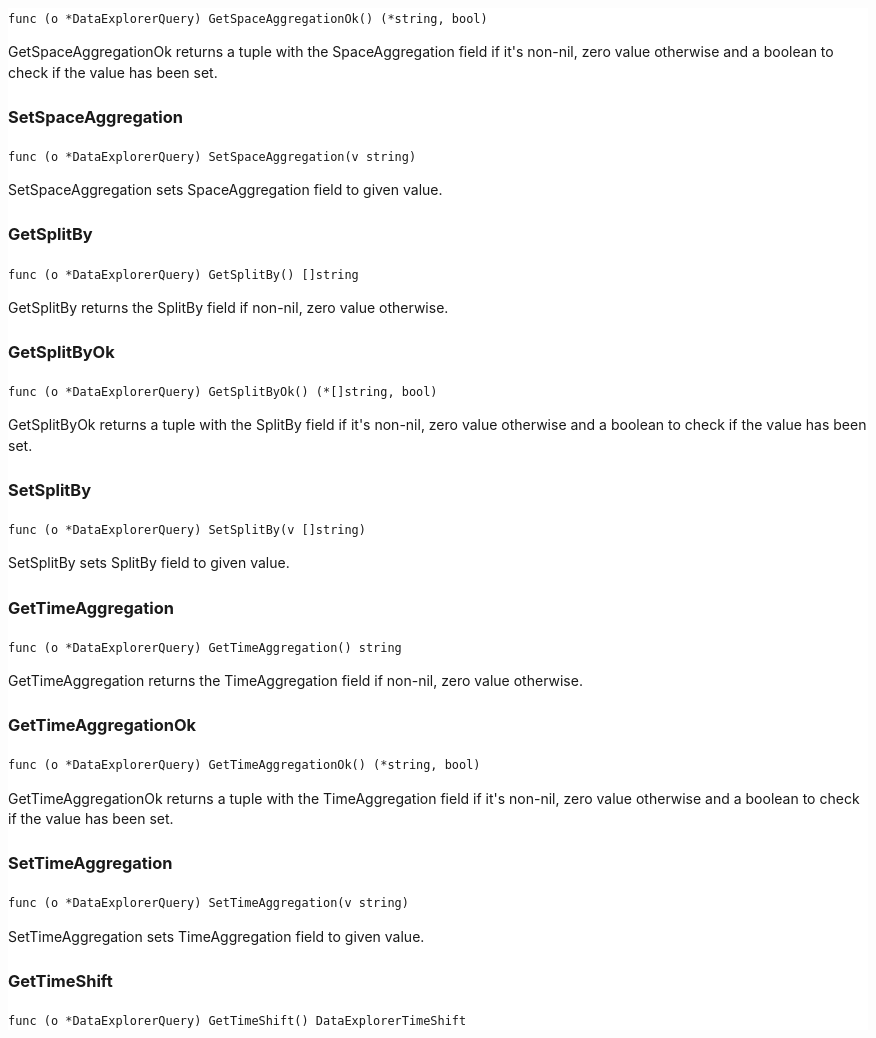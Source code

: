 `func (o *DataExplorerQuery) GetSpaceAggregationOk() (*string, bool)`

GetSpaceAggregationOk returns a tuple with the SpaceAggregation field if it's non-nil, zero value otherwise
and a boolean to check if the value has been set.

### SetSpaceAggregation

`func (o *DataExplorerQuery) SetSpaceAggregation(v string)`

SetSpaceAggregation sets SpaceAggregation field to given value.


### GetSplitBy

`func (o *DataExplorerQuery) GetSplitBy() []string`

GetSplitBy returns the SplitBy field if non-nil, zero value otherwise.

### GetSplitByOk

`func (o *DataExplorerQuery) GetSplitByOk() (*[]string, bool)`

GetSplitByOk returns a tuple with the SplitBy field if it's non-nil, zero value otherwise
and a boolean to check if the value has been set.

### SetSplitBy

`func (o *DataExplorerQuery) SetSplitBy(v []string)`

SetSplitBy sets SplitBy field to given value.


### GetTimeAggregation

`func (o *DataExplorerQuery) GetTimeAggregation() string`

GetTimeAggregation returns the TimeAggregation field if non-nil, zero value otherwise.

### GetTimeAggregationOk

`func (o *DataExplorerQuery) GetTimeAggregationOk() (*string, bool)`

GetTimeAggregationOk returns a tuple with the TimeAggregation field if it's non-nil, zero value otherwise
and a boolean to check if the value has been set.

### SetTimeAggregation

`func (o *DataExplorerQuery) SetTimeAggregation(v string)`

SetTimeAggregation sets TimeAggregation field to given value.


### GetTimeShift

`func (o *DataExplorerQuery) GetTimeShift() DataExplorerTimeShift`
——————
Problem requirements:
Could you write out, exactly as they stand, only the lines above that begin at the line with "(o *DataExplorerQuery) GetSplitByOk()" and stop after the line with "### GetTimeAggregationOk"?

The completed task:
`func (o *DataExplorerQuery) GetSplitByOk() (*[]string, bool)`

GetSplitByOk returns a tuple with the SplitBy field if it's non-nil, zero value otherwise
and a boolean to check if the value has been set.

### SetSplitBy

`func (o *DataExplorerQuery) SetSplitBy(v []string)`

SetSplitBy sets SplitBy field to given value.


### GetTimeAggregation

`func (o *DataExplorerQuery) GetTimeAggregation() string`

GetTimeAggregation returns the TimeAggregation field if non-nil, zero value otherwise.

### GetTimeAggregationOk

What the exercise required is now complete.